Question

In Exercises \(13-18,\) use a computer algebra system to graph the surface represented by the vector-valued function. $$ \begin{array}{l} \mathbf{r}(u, v)=2 u \cos v \mathbf{i}+2 u \sin v \mathbf{j}+u^{4} \mathbf{k} \\\ 0 \leq u \leq 1, \quad 0 \leq v \leq 2 \pi \end{array} $$

Short answer

Due to the nature of this problem, a short answer cannot be provided without a graphical display. However, the graph should represent a surface generated by mapping the parameter domain via \( \mathbf{r}(u, v)\)

Step-by-step solution

Identify the Vector-Valued Function

The given vector-valued function is \( \mathbf{r}(u, v)=2u \cos v \mathbf{i}+2u \sin v \mathbf{j}+u^{4} \mathbf{k} \).

Convert the Vector-Valued Function into Parametric Form

Rewrite the vector-valued function into three separate parametric functions which are representations for x, y, and z in terms of u and v: \( x(u,v) = 2u \cos v\), \( y(u,v) = 2u \sin v\), and \( z(u,v) = u^{4} \).

Use a Computer Algebra System to Graph the Surface

Using the three parametric functions from step 2, and the given parameters \( 0 \leq u \leq 1 \) and \( 0 \leq v \leq 2\pi \), input these into a computer algebra system to create a graph that represents the surface of the vector-valued function. Depending on the system used, this might involve using dedicated graphing commands which plot parametric surfaces.

Key concepts

Parametric Equations

When learning about vector-valued functions, one of the key concepts to understand is the idea of parametric equations. Parametric equations allow us to represent a curve or a surface in three-dimensional space by using one or more parameters.

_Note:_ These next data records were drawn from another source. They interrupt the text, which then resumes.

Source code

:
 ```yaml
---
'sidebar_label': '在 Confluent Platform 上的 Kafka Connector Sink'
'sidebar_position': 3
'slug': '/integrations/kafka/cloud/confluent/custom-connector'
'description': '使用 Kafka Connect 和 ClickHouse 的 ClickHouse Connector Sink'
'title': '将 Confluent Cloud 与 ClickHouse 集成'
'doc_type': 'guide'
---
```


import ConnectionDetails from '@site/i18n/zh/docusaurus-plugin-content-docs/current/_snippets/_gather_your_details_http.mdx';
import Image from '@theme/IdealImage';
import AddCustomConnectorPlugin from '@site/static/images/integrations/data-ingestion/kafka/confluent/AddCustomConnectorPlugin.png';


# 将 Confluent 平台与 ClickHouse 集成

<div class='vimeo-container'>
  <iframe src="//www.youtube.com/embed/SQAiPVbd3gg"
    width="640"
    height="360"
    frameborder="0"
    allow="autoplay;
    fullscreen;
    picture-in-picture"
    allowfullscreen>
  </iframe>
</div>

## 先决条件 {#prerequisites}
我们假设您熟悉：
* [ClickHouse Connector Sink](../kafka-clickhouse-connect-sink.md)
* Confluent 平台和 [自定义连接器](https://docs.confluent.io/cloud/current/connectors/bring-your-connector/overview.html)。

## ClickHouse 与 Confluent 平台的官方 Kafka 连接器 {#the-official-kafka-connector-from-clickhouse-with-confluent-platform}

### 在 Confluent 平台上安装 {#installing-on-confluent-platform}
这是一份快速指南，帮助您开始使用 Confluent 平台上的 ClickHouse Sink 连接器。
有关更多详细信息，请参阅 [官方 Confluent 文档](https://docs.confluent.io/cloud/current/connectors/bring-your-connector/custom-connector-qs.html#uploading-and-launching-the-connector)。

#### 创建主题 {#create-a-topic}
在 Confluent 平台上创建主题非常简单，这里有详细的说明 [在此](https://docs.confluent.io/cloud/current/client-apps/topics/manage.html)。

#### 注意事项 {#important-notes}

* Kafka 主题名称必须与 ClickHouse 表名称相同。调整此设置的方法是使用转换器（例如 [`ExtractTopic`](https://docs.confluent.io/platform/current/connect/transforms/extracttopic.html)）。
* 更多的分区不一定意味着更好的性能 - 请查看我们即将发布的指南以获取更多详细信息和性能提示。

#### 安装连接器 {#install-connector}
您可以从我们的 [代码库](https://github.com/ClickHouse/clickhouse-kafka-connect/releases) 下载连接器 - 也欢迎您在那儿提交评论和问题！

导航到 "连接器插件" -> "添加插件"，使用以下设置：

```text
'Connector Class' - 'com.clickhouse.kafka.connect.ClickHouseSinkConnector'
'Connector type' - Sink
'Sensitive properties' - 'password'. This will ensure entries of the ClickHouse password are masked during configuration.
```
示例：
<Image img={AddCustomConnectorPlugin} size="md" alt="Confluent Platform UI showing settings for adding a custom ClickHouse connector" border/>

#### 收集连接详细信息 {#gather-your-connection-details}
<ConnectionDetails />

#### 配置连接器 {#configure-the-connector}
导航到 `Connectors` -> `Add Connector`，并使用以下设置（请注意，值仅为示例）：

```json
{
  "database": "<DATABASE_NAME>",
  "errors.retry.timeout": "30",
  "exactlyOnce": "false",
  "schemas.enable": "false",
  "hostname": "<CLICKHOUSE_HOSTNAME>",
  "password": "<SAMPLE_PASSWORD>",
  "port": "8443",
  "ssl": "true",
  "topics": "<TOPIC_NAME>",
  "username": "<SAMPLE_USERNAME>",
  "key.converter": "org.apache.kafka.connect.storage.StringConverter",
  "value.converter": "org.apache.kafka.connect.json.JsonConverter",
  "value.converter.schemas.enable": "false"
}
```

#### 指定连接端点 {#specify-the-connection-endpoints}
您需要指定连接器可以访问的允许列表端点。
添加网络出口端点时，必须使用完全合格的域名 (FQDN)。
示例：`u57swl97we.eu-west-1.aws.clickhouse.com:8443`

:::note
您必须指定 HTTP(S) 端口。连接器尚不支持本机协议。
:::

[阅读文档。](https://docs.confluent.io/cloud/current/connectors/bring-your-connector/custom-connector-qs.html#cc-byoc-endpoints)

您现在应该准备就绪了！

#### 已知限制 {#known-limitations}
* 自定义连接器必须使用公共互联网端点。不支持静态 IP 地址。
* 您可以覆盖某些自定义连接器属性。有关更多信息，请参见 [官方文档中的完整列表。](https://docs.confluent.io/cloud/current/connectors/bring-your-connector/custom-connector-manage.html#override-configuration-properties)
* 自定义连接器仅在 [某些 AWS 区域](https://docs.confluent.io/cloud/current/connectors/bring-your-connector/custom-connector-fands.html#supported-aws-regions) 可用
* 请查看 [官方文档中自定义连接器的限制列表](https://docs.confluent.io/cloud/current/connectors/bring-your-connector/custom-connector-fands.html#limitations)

Take for example our function from the exercise: \( \mathbf{r}(u, v)=2u \cos v \mathbf{i}+2u \sin v \mathbf{j}+u^{4} \mathbf{k} \). This function provides a set of parametric equations which define a surface. The parameters here are \( u \) and \( v \), and they each run over an interval; \( u \) runs from 0 to 1 and \( v \) runs from 0 to \(2\pi\).

For every pair of \( u \) and \( v \) within these intervals, we get a point \( (x(u,v), y(u,v), z(u,v)) \) in space where:

• \( x(u,v) = 2u \cos v \)
• \( y(u,v) = 2u \sin v \)
• \( z(u,v) = u^{4} \)

These points altogether form the desired surface. The beauty of parametric equations is that they can elegantly describe complex curves and surfaces that might be difficult or even impossible to characterize with just a single function \( y=f(x) \).

Computer Algebra System

To visualize advanced mathematical concepts, such as vector-valued functions and parametric surfaces, a Computer Algebra System (CAS) is incredibly useful. This type of software not only performs symbolic mathematics but also helps in graphing complex functions.

A CAS can manipulate and solve equations, even those involving variables, with ease. For instance, when working with parametric equations, a CAS can quickly solve for a set of points that satisfy the equations over the specified intervals. This is precisely what we need when we're asked to graph the surface of a vector-valued function like \( \mathbf{r}(u, v) \) from the exercise.

By inputting the equations for \( x \) and \( y \) in terms of \( u \) and \( v \) into the CAS along with the corresponding intervals for \( u \) and \( v \), the CAS can generate a 3D graph. This graph is a visual representation that significantly aids in the comprehension of the function’s geometric properties. Students are usually guided through the CAS interface to use the correct syntax and commands for graphing, which are essential skills in modern mathematics education.

3D Surface Graph

Graphing is an integral part of understanding complex mathematical concepts as it provides a visual representation that can be interpreted intuitively. In the context of vector-valued functions and parametric equations, a 3D surface graph serves to illustrate the shape of the surface defined by these equations.

A 3D surface graph translates the points calculated from the parametric equations into a form we can see and analyze. For our function \( \mathbf{r}(u, v) \), a 3D graph helps to visualize how the surface changes as the parameters \( u \) and \( v \) vary. You can imagine the surface as a sheet in a higher-dimensional space that contorts and stretches according to the values produced by the equations.

Software used to generate a 3D surface graph from parametric equations often provides tools for rotating, zooming, and even animating the graph. These interactive capabilities allow students to gain deeper insights into the behavior and properties of the surface. Students should ensure that they set up the correct domain and range for \( u \) and \( v \) to guarantee the surface is plotted correctly over the intended intervals.